Şekil 3: İyi huylu meme kistinin US görünümü.
2. Mamografi: Özel bir teknikle memede elle hissedilemeyen kitlelerin, küçük ve derine yerleşmiş lezyonların tespit edilmesine imkan veren bir radyolojik yöntemdir. Fakat bu yöntemde de %10-15 gibi yanılma riski vardır.

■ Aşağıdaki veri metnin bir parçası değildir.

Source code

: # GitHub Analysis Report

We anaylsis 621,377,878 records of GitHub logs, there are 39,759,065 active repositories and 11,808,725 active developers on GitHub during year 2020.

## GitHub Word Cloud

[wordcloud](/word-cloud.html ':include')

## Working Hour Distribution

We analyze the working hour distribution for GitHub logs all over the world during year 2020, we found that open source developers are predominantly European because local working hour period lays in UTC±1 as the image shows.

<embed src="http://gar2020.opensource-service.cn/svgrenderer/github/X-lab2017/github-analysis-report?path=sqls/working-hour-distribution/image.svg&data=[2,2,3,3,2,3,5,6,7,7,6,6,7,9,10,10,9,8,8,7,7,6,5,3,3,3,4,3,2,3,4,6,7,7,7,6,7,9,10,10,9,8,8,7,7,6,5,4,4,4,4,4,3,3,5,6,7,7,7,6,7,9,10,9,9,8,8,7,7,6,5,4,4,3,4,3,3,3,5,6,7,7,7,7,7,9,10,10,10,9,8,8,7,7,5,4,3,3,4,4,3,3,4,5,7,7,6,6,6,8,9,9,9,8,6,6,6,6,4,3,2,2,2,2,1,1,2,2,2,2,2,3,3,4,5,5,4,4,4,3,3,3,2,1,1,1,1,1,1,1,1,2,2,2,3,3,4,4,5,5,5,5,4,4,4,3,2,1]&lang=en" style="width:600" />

Bu yüksek bir orandır, yaklaşık her 7-8 hastadan biri demektir.
Şekil 4: Malin bir kitlenin mamografik görünümü.
Her kadın 40 yaşına geldiğinde mamografi çektirmelidir. Hiç bir şikayetin olmadığı dönemde çekilen bu mamografiye Temel Mamografi denir. Bu mamografi doktorunuza, daha ileriki yaşlarda çekilecek olan mamografiler ile karşılaştırma yapma şansı verecektir. Mamografi meme kanseri için yapılmış meme cerrahisinden sonra ve karşı sağlam memenin takibi hakkında da faydalı bilgiler verir.
3. Meme başından gelen akıntının hücresel olarak incelemesi. Hastanın meme başından gelen akıntıda mikroskopik olarak habis hücre aranır.
4. Biyopsi: Muayene veya görüntüleme yöntemleriyle tespit edilen bir kitlenin hücresel olarak ne olduğunu anlamamızı sağlayan yöntemdir. Biyopsi yani tespit edilen kitleden örnek alınması için bazı yöntemler vardır.
· İnce İğne Aspirasyon Biyopsisi (İİAB): Memede hissedilen kitleden iğne ile çok küçük bir numune alınır ve bu patolojik olarak incelenir. Burada parçanın kitleden alınabilmiş olması çok önemlidir. Çünkü kitlenin farklı bölgelerinde habis hücreler olabilir ve diğer yöntemlere göre az da olsa yanılma payı vardır.
· Kalın iğne biyopsisi (Core Biyopsi): İnce iğne biyopsisi gibi yapılır. Ancak farklı bir alet ve daha kalın bir iğne kullanılarak şüpheli bölgeden doku parçası alınır ve incelenir. İğne biyopsisine göre daha ayrıntılı tanı olanağı sağlar.
· Açık biyopsi: İğne veya tru-cut biyopsi ile tanı konulamıyorsa ameliyathane şartlarında kitleden parça alınmasıdır. Bu yöntemde kitleye ulaşılır, kitle görülerek buradan mikroskopik inceleme için yeterli miktarda parça alınır. Bu parçaların patolojik incelenmesi sonucunda tanıya ulaşılır.
· Telle işaretlenerek yapılan biyopsi: Bazen memede ultrasonografi veya mamografi ile bir kitle tespit edilir ancak bu kitle elle hissedilemeyecek kadar küçüktür. İşte bu durumda ileri bir radyolojik yöntem ile memedeki bu kitle ince bir rehber tel ile işaretlenir. Böylece cerrah ameliyatta bu rehber teli takip ederek şüpheli meme dokusunu rahatlıkla yerinden çıkarır. Cerrahlar kendilerine bu konuda büyük kolaylık sağlayan radyologlara teşekkür borçludurlar.
Şekil 5 : İğne ile işaretlenmiş kitlenin mamografik görünümü.
Doktorunuz size biyopsi öneriyor, şu konular hakkında bilgi almanız uygun olur:
· Bana ne çeşit bir biyopsi yapılacak ?
· Bu işlem ne kadar sürecek ?
· İşlem lokal anestezi ile mi, yoksa genel anestezi ile mi yapılacak?
· Ağrı hissedecek miyim ?
· Sonuçları ne zaman öğrenebileceğim ?
Şimdiye kadar bahsettiğimiz tanı yöntemleri rutin uygulanan herkesin aşağı yukarı bildiği yöntemlerdir. Bunun haricinde MR Mamografi, duktografi, lenfanjiografi, duktoskopi gibi daha farklı tanı yöntemleri de vardır.
· Duktoskopi: Özel bir alet ile meme başından süt kanallarına girilerek, gözle buralarda bir hastalık olup olmadığının kontrol edilmesidir. Yeni, 0.1 mm.lik lezyonları gören, tanı değeri yüksek, modern bir tanı yöntemidir.
· Duktografi (galaktografi): Süt kanallarının filminin çekilmesidir.
AKLIMIZDA NE KALDI ?
Memenizde bir şişlik bulduğunuzda, şüpheli, alışılmamış bir değişiklik fark ettiğinizde doktorunuza danışmakta gecikmeyin.